• _Data supplied_
········

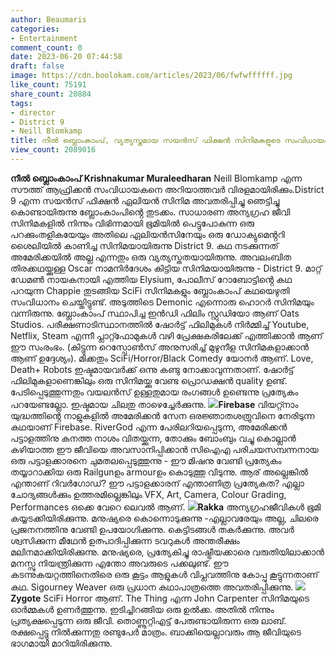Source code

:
 ```yaml
---
author: Beaumaris
categories:
- Entertainment
comment_count: 0
date: 2023-06-20 07:44:58
draft: false
image: https://cdn.boolokam.com/articles/2023/06/fwfwffffff.jpg
like_count: 75191
share_count: 20884
tags:
- director
- District 9
- Neill Blomkamp
title: നീൽ ബ്ലൊംകാംപ്, വ്യത്യസ്തമായ സയൻസ് ഫിക്ഷൻ സിനിമകളുടെ സംവിധായകൻ
view_count: 2089016
---
```


**നീൽ ബ്ലൊംകാംപ്** **Krishnakumar Muraleedharan** Neill Blomkamp എന്ന സൗത്ത് ആഫ്രിക്കൻ സംവിധായകനെ അറിയാത്തവർ വിരളമായിരിക്കും.District 9 എന്ന സയൻസ് ഫിക്ഷൻ ഏലിയൻ സിനിമ അവതരിപ്പിച്ചു ഞെട്ടിച്ചു കൊണ്ടായിരുന്നു ബ്ലോംകാംപിൻ്റെ തുടക്കം. സാധാരണ അന്യഗ്രഹ ജീവി സിനിമകളിൽ നിന്നും വിഭിന്നമായി ഭൂമിയിൽ പെട്ടുപോകുന്ന ഒരു പറക്കുംതളികയേയും അതിലെ ഏലിയൻസിനേയും ഒരു ഡോക്യുമെൻ്ററി ശൈലിയിൽ കാണിച്ച സിനിമയായിരുന്നു District 9. കഥ നടക്കുന്നത് അമേരിക്കയിൽ അല്ല എന്നതും ഒരു വ്യത്യസ്തതയായിരുന്നു. അവലംബിത തിരക്കഥയ്ക്കുള്ള Oscar നാമനിർദേശം കിട്ടിയ സിനിമയായിരുന്നു - District 9. [](https://cdn.boolokam.com/articles/2023/06/dqqqw-3.jpg)മാറ്റ് ഡേമൺ നായകനായി എത്തിയ Elysium, പോലീസ് റോബോട്ടിൻ്റെ കഥ പറയുന്ന Chappie തുടങ്ങിയ SciFi സിനിമകളും ബ്ലോംകാംപ് കഥയെഴുതി സംവിധാനം ചെയ്തിട്ടുണ്ട്. അടുത്തിടെ Demonic എന്നൊരു ഹൊറർ സിനിമയും വന്നിരുന്നു. ബ്ലോംകാംപ് സ്ഥാപിച്ച ഇൻഡി ഫിലിം സ്റ്റുഡിയോ ആണ് Oats Studios. പരീക്ഷണാടിസ്ഥാനത്തിൽ ഷോർട്ട് ഫിലിമുകൾ നിർമ്മിച്ച് Youtube, Netflix, Steam എന്നീ പ്ലാറ്റ്ഫോമുകൾ വഴി പ്രേക്ഷകരിലേക്ക് എത്തിക്കാൻ ആണ് ഈ സംരംഭം. (കിട്ടുന്ന റെസ്പോൺസ് അനുസരിച്ച് മുഴുനീള സിനിമകളാക്കാൻ ആണ് ഉദ്ദേശ്യം). മിക്കതും SciFi/Horror/Black Comedy യോനർ ആണ്. Love, Death+ Robots ഇഷ്ടമായവർക്ക് ഒന്നു കണ്ടു നോക്കാവുന്നതാണ്. ഷോർട്ട് ഫിലിമുകളാണെങ്കിലും ഒരു സിനിമയ്ക്കു വേണ്ട പ്രൊഡക്ഷൻ quality ഉണ്ട്. പേടിപ്പെടുത്തുന്നതും വയലൻസ് ഉള്ളതുമായ രംഗങ്ങൾ ഉണ്ടെന്നു പ്രത്യേകം പറയേണ്ടല്ലോ. ഇഷ്ടമായ ചിലതു താഴെച്ചേർക്കുന്നു. **[![](https://cdn.boolokam.com/articles/2023/06/fwfwffffff.jpg)](https://cdn.boolokam.com/articles/2023/06/fwfwffffff.jpg)Firebase** വിയറ്റ്നാം യുദ്ധത്തിൻ്റെ നാളുകളിൽ അമേരിക്കൻ സേന ഒരജ്ഞാതശത്രുവിനെ നേരിടുന്ന കഥയാണ് Firebase. RiverGod എന്ന പേരിലറിയപ്പെടുന്ന, അമേരിക്കൻ പട്ടാളത്തിനു കനത്ത നാശം വിതയ്ക്കുന്ന, തോക്കും ബോംബും വച്ചു കൊല്ലാൻ കഴിയാത്ത ഈ ജീവിയെ അവസാനിപ്പിക്കാൻ സിഐഎ പരിചയസമ്പന്നനായ ഒരു പട്ടാളക്കാരനെ ചുമതലപ്പെടുത്തുന്നു - ഈ മിഷനു വേണ്ടി പ്രത്യേകം തയ്യാറാക്കിയ ഒരു Railgunഉം armourഉം കൊടുത്തു വിടുന്നു. ആര് അല്ലെങ്കിൽ എന്താണ് റിവർഗോഡ്? ഈ പട്ടാളക്കാരന് എന്താണിത്ര പ്രത്യേകത? എല്ലാ ചോദ്യങ്ങൾക്കും ഉത്തരമില്ലെങ്കിലും VFX, Art, Camera, Colour Grading, Performances ഒക്കെ വേറെ ലെവൽ ആണ്. **[![](https://cdn.boolokam.com/articles/2023/06/dqdffff.jpg)](https://cdn.boolokam.com/articles/2023/06/dqdffff.jpg)Rakka** അന്യഗ്രഹജീവികൾ ഭൂമി കയ്യടക്കിയിരിക്കുന്നു. മനുഷ്യരെ കൊന്നൊടുക്കുന്നു -എല്ലാവരേയും അല്ല, ചിലരെ പ്രജനനത്തിനു വേണ്ടി ഉപയോഗിക്കുന്നു. കെട്ടിടങ്ങൾ തകർക്കുന്നു. അവർ ശ്വസിക്കുന്ന മീഥേൻ ഉത്പാദിപ്പിക്കുന്ന ടവറുകൾ അന്തരീക്ഷം മലിനമാക്കിയിരിക്കുന്നു. മനുഷ്യരെ, പ്രത്യേകിച്ചു രാഷ്ട്രീയക്കാരെ വരുതിയിലാക്കാൻ മനസ്സു നിയന്ത്രിക്കുന്ന എന്തോ അവരുടെ പക്കലുണ്ട്. ഈ കടന്നുകയറ്റത്തിനെതിരെ ഒരു കൂട്ടം ആളുകൾ വിപ്ലവത്തിനു കോപ്പു കൂട്ടുന്നതാണ് കഥ. Sigourney Weaver ഒരു പ്രധാന കഥാപാത്രത്തെ അവതരിപ്പിക്കുന്നു. **[![](https://cdn.boolokam.com/articles/2023/06/ddffggg-685x1024.jpg)](https://cdn.boolokam.com/articles/2023/06/ddffggg.jpg)Zygote** SciFi Horror ആണ്. The Thing എന്ന John Carpenter സിനിമയുടെ ഓർമ്മകൾ ഉണർത്തുന്നു. ഇടിച്ചിറങ്ങിയ ഒരു ഉൽക്ക. അതിൽ നിന്നും പ്രത്യക്ഷപ്പെടുന്ന ഒരു ജീവി. തൊണ്ണൂറ്റിഎട്ട് പേരുണ്ടായിരുന്ന ഒരു ലാബ്. രക്ഷപ്പെട്ടു നിൽക്കുന്നതു രണ്ടുപേർ മാത്രം. ബാക്കിയെല്ലാവരും ആ ജീവിയുടെ ഭാഗമായി മാറിയിരിക്കുന്നു.
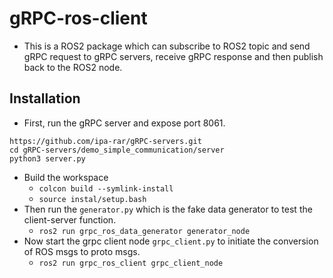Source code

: # gRPC-ros-client 
- This is a ROS2 package which can subscribe to ROS2 topic and send gRPC request to gRPC servers, receive gRPC response and then publish back to the ROS2 node. 

## Installation
- First, run the gRPC server and expose port 8061.
```
https://github.com/ipa-rar/gRPC-servers.git
cd gRPC-servers/demo_simple_communication/server
python3 server.py
```
- Build the workspace 
    - `colcon build --symlink-install`
    - `source instal/setup.bash`
- Then run the `generator.py` which is the fake data generator to test the client-server function. 
    - ``ros2 run grpc_ros_data_generator generator_node``
- Now start the grpc client node `grpc_client.py` to initiate the conversion of ROS msgs to proto msgs.
    - ``ros2 run grpc_ros_client grpc_client_node``
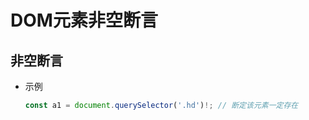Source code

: # DOM元素非空断言

## 非空断言

  - 示例

    ```typescript
    const a1 = document.querySelector('.hd')!; // 断定该元素一定存在
    ```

········

• _Exercise description_
Those lines of the records that contain the string "which" should be identified and copied.

• _Response for this exercise_
- This is a ROS2 package which can subscribe to ROS2 topic and send gRPC request to gRPC servers, receive gRPC response and then publish back to the ROS2 node. 
- Then run the `generator.py` which is the fake data generator to test the client-server function. 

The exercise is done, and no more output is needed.